Perjalanan RUU HIP ini rupanya tak terprediksi sebelumnya oleh para inisiator yang merancangnya. Karena ternyata setelah disahkan menjadi RUU tak urung harus menghadapi arus gelombang besar penolakan dari masyarakat. Tak dapat dihindari akhirnya timbullah kegaduhan baru menyusul kegaduhan-kegaduhan sebelumnya.
Berbeda dengan beberapa RUU lainnya yang berjalan mulus dibahas secara maraton di tengah pandemi Covid-19 dan bertepatan dengan bulan Ramadhan.
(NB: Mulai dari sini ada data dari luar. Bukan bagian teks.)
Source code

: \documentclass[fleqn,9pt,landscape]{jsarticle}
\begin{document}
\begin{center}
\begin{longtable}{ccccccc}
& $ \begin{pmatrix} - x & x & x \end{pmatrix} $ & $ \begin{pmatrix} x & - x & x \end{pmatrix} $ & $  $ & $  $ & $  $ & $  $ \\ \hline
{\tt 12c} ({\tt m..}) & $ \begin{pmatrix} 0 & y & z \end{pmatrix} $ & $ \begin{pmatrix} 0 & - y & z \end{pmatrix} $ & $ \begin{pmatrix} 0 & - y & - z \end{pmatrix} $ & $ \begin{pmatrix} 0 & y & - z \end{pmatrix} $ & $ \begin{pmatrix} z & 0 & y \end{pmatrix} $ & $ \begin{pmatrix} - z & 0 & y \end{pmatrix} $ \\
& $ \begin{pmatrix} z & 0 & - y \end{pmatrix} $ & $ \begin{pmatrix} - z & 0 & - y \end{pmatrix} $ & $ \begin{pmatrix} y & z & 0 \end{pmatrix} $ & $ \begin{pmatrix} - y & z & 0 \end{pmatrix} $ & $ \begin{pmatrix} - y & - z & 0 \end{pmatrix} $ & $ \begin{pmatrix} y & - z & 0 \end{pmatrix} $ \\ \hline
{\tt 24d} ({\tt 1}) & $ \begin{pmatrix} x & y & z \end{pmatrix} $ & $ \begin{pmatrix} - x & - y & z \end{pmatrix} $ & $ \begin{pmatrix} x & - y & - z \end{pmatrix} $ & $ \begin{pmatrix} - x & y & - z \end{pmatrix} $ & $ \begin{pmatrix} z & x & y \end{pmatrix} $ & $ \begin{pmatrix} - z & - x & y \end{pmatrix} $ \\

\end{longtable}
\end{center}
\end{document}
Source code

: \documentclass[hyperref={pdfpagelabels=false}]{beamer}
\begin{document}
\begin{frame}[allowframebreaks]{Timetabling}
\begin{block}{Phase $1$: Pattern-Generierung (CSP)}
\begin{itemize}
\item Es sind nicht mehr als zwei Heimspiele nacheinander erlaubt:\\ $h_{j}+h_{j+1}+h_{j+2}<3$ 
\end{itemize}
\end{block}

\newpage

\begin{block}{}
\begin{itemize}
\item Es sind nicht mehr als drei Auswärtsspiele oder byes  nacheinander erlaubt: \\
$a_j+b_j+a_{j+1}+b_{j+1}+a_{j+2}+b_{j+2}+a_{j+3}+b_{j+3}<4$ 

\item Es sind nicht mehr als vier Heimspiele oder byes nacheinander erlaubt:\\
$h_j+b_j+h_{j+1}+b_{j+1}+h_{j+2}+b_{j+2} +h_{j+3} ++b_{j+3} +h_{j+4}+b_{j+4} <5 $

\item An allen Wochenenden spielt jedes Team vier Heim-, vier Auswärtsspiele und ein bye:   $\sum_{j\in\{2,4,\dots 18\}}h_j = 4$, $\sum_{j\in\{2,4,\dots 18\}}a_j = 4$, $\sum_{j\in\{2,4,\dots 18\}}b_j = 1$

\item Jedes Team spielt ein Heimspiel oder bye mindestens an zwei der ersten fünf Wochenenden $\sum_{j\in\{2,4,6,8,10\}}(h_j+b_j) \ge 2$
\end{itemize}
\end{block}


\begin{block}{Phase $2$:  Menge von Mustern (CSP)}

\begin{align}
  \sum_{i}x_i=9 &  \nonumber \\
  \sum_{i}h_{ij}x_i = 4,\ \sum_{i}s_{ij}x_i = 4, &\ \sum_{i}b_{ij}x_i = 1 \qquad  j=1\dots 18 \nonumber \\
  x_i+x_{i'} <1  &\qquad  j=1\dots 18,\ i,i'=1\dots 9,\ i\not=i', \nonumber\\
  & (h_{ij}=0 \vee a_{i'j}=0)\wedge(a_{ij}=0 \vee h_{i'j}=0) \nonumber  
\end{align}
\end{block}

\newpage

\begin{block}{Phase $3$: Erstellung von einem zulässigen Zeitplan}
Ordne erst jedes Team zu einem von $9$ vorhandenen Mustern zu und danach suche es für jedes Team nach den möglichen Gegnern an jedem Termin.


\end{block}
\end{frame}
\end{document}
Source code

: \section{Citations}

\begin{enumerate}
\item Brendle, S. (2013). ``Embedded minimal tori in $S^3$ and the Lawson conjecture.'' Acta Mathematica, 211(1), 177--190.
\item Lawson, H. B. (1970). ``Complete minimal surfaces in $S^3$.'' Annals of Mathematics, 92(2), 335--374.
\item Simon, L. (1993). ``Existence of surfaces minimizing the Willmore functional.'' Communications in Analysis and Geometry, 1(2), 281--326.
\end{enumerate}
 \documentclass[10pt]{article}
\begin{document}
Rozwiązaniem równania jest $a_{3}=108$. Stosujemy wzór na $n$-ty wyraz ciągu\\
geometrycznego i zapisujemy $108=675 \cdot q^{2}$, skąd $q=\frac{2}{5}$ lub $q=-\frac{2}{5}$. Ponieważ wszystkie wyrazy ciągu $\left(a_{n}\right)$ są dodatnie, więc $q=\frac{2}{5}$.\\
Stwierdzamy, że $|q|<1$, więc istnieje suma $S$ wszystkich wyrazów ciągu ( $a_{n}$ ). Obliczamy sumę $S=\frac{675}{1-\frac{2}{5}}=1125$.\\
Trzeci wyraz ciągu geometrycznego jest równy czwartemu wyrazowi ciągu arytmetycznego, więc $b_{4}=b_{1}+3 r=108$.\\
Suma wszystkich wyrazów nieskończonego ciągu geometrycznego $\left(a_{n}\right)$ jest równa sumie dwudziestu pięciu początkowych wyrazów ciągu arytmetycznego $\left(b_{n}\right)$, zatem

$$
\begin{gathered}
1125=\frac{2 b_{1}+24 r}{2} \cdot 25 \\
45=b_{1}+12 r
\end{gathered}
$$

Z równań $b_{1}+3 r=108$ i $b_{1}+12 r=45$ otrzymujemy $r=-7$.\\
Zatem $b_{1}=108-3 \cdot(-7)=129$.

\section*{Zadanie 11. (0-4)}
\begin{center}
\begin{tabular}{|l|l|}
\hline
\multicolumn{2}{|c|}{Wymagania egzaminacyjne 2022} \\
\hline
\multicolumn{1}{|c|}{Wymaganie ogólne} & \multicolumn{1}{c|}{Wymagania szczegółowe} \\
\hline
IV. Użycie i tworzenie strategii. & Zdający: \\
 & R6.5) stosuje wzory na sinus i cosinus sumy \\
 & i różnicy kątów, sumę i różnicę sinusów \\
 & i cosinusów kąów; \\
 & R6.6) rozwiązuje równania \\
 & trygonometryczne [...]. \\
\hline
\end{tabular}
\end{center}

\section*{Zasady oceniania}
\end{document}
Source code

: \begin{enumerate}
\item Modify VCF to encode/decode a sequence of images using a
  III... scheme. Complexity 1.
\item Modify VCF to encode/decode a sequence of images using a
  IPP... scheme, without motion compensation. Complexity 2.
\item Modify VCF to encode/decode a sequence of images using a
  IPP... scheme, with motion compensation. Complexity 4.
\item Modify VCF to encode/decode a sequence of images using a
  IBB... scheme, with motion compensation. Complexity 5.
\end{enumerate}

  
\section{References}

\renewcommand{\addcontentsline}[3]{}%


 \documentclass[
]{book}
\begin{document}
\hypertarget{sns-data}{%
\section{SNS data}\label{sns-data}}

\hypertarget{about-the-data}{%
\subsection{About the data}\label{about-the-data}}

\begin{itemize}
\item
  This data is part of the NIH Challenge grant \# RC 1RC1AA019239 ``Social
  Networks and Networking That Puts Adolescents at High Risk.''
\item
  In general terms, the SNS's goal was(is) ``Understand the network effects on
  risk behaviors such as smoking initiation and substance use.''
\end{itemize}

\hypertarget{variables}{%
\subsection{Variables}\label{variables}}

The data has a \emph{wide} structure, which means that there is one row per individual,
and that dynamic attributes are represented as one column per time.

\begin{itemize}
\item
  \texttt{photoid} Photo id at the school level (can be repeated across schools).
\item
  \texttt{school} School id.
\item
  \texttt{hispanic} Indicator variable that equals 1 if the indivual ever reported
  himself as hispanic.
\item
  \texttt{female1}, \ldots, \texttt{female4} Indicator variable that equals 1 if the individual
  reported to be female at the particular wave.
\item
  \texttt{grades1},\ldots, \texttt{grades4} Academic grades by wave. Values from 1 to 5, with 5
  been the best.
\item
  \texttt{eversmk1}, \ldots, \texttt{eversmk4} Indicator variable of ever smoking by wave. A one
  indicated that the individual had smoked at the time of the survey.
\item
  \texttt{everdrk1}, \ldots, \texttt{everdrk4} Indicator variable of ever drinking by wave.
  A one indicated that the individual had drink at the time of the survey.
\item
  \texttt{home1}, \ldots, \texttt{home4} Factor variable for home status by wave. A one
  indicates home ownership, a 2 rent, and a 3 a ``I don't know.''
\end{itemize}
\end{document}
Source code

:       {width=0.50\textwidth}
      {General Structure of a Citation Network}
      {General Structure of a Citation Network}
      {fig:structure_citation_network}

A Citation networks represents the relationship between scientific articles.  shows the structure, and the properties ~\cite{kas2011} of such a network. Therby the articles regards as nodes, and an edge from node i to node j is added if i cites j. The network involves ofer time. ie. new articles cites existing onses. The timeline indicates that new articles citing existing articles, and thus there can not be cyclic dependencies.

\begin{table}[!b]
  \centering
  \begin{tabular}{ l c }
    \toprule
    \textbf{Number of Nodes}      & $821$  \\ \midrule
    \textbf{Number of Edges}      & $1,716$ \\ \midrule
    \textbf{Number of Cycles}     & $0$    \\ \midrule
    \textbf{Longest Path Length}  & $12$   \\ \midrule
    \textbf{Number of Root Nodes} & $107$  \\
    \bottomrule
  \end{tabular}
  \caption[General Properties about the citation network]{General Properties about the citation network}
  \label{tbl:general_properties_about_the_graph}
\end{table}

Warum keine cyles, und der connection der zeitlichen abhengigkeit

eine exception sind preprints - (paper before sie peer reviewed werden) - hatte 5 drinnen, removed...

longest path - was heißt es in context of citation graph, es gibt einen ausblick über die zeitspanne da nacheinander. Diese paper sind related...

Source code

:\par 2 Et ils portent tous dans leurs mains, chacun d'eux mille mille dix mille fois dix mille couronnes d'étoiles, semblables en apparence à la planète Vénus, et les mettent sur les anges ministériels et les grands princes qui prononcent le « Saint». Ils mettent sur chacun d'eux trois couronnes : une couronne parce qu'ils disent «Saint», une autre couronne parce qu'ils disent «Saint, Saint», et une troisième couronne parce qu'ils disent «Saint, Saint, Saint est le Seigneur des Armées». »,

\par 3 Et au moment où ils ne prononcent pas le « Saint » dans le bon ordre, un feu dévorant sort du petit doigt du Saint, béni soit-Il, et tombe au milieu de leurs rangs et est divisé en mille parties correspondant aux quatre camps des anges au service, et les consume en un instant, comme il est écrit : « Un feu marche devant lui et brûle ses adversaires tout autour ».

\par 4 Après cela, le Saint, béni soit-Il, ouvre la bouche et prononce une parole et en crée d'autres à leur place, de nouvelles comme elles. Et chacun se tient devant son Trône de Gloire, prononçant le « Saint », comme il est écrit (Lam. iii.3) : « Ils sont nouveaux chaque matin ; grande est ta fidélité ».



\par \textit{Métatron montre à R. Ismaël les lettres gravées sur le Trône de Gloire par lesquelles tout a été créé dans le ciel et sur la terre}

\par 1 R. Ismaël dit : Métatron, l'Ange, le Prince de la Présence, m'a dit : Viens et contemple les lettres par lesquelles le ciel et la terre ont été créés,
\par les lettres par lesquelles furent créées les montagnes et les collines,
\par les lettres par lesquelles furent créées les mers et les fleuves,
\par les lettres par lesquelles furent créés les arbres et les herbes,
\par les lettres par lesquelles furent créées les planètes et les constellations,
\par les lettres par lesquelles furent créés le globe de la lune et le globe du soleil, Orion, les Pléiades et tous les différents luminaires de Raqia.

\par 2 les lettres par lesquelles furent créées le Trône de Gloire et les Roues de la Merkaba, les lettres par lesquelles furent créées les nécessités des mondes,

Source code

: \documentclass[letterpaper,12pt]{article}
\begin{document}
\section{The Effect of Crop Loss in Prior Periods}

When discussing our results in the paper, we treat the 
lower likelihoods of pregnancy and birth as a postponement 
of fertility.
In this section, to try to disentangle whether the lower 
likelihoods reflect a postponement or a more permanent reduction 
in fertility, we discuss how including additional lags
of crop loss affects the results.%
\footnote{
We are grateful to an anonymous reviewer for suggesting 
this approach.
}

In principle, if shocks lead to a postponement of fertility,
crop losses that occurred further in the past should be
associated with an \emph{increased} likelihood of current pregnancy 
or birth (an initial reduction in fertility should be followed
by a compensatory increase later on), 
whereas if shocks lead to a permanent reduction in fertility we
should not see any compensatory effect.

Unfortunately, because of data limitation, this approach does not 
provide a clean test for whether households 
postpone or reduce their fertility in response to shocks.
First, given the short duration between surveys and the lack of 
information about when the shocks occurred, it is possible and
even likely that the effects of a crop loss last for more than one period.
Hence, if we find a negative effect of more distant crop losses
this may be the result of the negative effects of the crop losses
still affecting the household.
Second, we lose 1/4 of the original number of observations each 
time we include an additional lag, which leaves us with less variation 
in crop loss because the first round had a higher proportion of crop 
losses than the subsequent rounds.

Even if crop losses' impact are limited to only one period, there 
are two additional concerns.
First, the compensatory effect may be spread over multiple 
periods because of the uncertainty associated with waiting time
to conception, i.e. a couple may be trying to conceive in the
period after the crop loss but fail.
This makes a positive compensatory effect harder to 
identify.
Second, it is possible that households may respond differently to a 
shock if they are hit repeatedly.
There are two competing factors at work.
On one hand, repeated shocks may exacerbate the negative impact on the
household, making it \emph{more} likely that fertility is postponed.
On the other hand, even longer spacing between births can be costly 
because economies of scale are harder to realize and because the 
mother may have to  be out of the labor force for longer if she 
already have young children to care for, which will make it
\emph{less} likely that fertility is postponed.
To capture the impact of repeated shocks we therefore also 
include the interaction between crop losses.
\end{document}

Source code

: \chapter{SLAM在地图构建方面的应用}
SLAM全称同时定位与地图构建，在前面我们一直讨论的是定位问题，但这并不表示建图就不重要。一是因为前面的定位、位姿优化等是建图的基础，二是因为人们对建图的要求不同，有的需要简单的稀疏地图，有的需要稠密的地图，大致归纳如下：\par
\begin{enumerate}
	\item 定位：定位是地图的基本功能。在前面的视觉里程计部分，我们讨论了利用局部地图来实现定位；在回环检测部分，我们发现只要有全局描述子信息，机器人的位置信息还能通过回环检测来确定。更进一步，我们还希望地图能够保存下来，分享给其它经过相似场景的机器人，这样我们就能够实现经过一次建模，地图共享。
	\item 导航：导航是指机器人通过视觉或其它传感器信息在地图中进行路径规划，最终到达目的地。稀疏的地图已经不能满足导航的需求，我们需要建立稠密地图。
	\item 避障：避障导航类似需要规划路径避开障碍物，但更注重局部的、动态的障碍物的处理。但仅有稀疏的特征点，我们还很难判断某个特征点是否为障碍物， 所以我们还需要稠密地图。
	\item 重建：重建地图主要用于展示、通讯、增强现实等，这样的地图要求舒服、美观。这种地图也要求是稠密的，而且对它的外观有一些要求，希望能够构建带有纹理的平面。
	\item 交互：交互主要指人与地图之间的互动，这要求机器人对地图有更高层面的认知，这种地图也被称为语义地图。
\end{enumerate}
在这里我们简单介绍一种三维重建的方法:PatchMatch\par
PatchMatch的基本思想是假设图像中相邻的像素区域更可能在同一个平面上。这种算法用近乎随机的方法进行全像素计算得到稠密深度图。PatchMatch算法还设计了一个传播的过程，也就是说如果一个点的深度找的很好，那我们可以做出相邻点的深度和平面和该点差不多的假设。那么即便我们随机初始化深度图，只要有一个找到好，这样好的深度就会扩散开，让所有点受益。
Jika kita boleh mengibaratkan, RUU HIP ini bak batu yang dilempar ke kolam yang ada di negeri +62. Ternyata lemparan batu yang semula airnya tenang tiba-tiba bergolak, muncrat atau menyembur ke atas yang nyaris air sekolam keluar semua. Bahkan kini semburan air kolamnya membasahi pelemparnya alias aksi penolakan sudah menggeruduk ke Gedung DPR.
Mencermati kondisi semburan air kolam tadi yang juga kini sudah membasahi sebagian para pelempar batu berlabel RUU HIP, apakah para pelempar yang sudah basah-kuyup masih juga bersikeras melanjutkan pembahasan RUU yang menjadi sumber kegaduhan?
Kiranya tak ada yang lebih indah bagi DPR kecuali mau mencabut kembali RUU HIP untuk tidak perlu ada lagi pembahasan lebih lanjut.
Marwah anggota dewan yang terhormat akan lebih terjaga lagi, jika dalam tubuh dewan mampu membersihkan dirinya dari oknum-oknum yang terindikasi mau membangkitkan kembali faham komunisme.